L’héritage culturel des Autochtones

CHRONIQUE / La semaine dernière j’ai vu le documentaire « L’empreinte » avec Roy Dupuis dans le rôle du narrateur. En présentant des témoignages de presque « anonymes » d’aujourd’hui, ce film de Carole Poliquin et Yvan Dubuc met à nu les valeurs culturelles de la société québécoise contemporaine héritées des Autochtones.

C’est un point de vue inusité et surprenant sur les traces que laisse la rencontre entre les lointains ancêtres des Québécois d’aujourd’hui : les Autochtones qui vivaient ici à la fin du 16e siècle et les Blancs qui débarquaient ici à ce moment-là. 

Ces derniers ont appris à manger du sirop d’érable et à se servir de raquettes en hiver évidemment, mais en plus, pendant 150 ans à peu près, ce sont les Français qui ont adopté les valeurs et souvent (pour les coureurs des bois au moins) le mode de vie nomade des Autochtones. Un respect sans coercition pour les humains et la nature, une société moins hiérarchisée, plus centrée sur le cercle (de parole) que la pyramide (la supériorité liée à la hiérarchie) et donc sur le consensus, plus égalitaire entre les hommes et les femmes, plus communautaire que dans le reste de l’Amérique du Nord, s’est développée au fil du temps. 

Le Québec est en cela une société distincte en Amérique du Nord. Cependant, comme l’a rappelé Christelle, Camerounaise présente à la projection, notre ancêtre commun est peut-être bien Lucy et elle est africaine ! Nous sommes donc différents par cultures autant que nous sommes semblables par nature. 

La culture présentée dans le film est celle qui se vit au jour le jour par des personnes très nombreuses dont les livres d’histoire oublient le nom. Il n’y a pas de chefs, pas de ministres, pas de hauts fonctionnaires dans le documentaire. Les orateurs sont ceux qui fondent les sociétés au jour le jour, qui les perpétuent et les transforment, ceux qui marquent de leur empreinte indélébile et invisible les générations suivantes. 

Non seulement le film éclaire de manière intéressante des racines perdues, cryptées dans le brouhaha d’un individualisme aujourd’hui omniprésent et d’une économie de marché mondialisée, mais en plus, il donne l’espoir que le changement pour un monde libre, juste, vert et responsable passe par Monsieur et Madame Tout-le-monde : ceux qui font la vie au jour le jour, ceux qui sans qu’on les nomme jamais commencent à acheter local, biologique, qui favorisent les circuits courts, deviennent conscients de leurs réels besoins et décolonisent leur imaginaire des discours publicitaires. 

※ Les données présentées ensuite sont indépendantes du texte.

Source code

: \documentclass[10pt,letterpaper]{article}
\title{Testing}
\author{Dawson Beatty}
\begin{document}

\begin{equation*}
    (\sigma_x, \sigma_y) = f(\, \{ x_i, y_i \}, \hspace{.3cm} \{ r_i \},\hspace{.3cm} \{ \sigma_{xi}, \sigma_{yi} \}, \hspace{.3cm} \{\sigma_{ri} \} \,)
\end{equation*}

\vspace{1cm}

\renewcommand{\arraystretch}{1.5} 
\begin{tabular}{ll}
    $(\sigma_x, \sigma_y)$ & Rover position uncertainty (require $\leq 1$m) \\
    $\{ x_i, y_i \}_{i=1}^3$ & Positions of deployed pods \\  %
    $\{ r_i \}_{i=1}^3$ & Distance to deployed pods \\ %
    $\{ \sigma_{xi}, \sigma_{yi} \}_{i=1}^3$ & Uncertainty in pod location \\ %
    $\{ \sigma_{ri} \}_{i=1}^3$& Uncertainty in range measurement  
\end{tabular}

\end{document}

Le changement est aussi en germe chez ceux qui, dans l’absurdité et la futilité ambiante, retrouvent un sens à leur vie par un lien avec la nature et centré aussi sur les sentiments, ceux qui se rassemblent autour de l’idée de Transition pour aller vers un monde plus souhaitable, ceux pour qui la guerre n’est jamais une solution et la misère toujours une abomination. S’embarquer là-dedans aujourd’hui, c’est marquer le monde d’une empreinte pour que d’autres puissent plus facilement y mettre leurs pas tout en créant leur propre route : ceux d’aujourd’hui feront inévitablement des détours inutiles qu’il faudra laisser dans l’histoire. 

Le film permet de voir l’ampleur positive de la sociodiversité et du métissage quand les humains acceptent de prendre le meilleur de chacun et de chaque culture pour laisser de côté ce qui est moins bon. Des traits culturels hérités des Peuples Premiers font partie de notre tradition de sagesse. Elle pourrait être une guide si elle ne devient pas un dogme et si Monsieur et Madame Tout-le-monde décidaient de changer leur monde, là où ils vivent et avec ceux avec qui ils vivent. C’était aussi, paraît-il, le rêve de Champlain.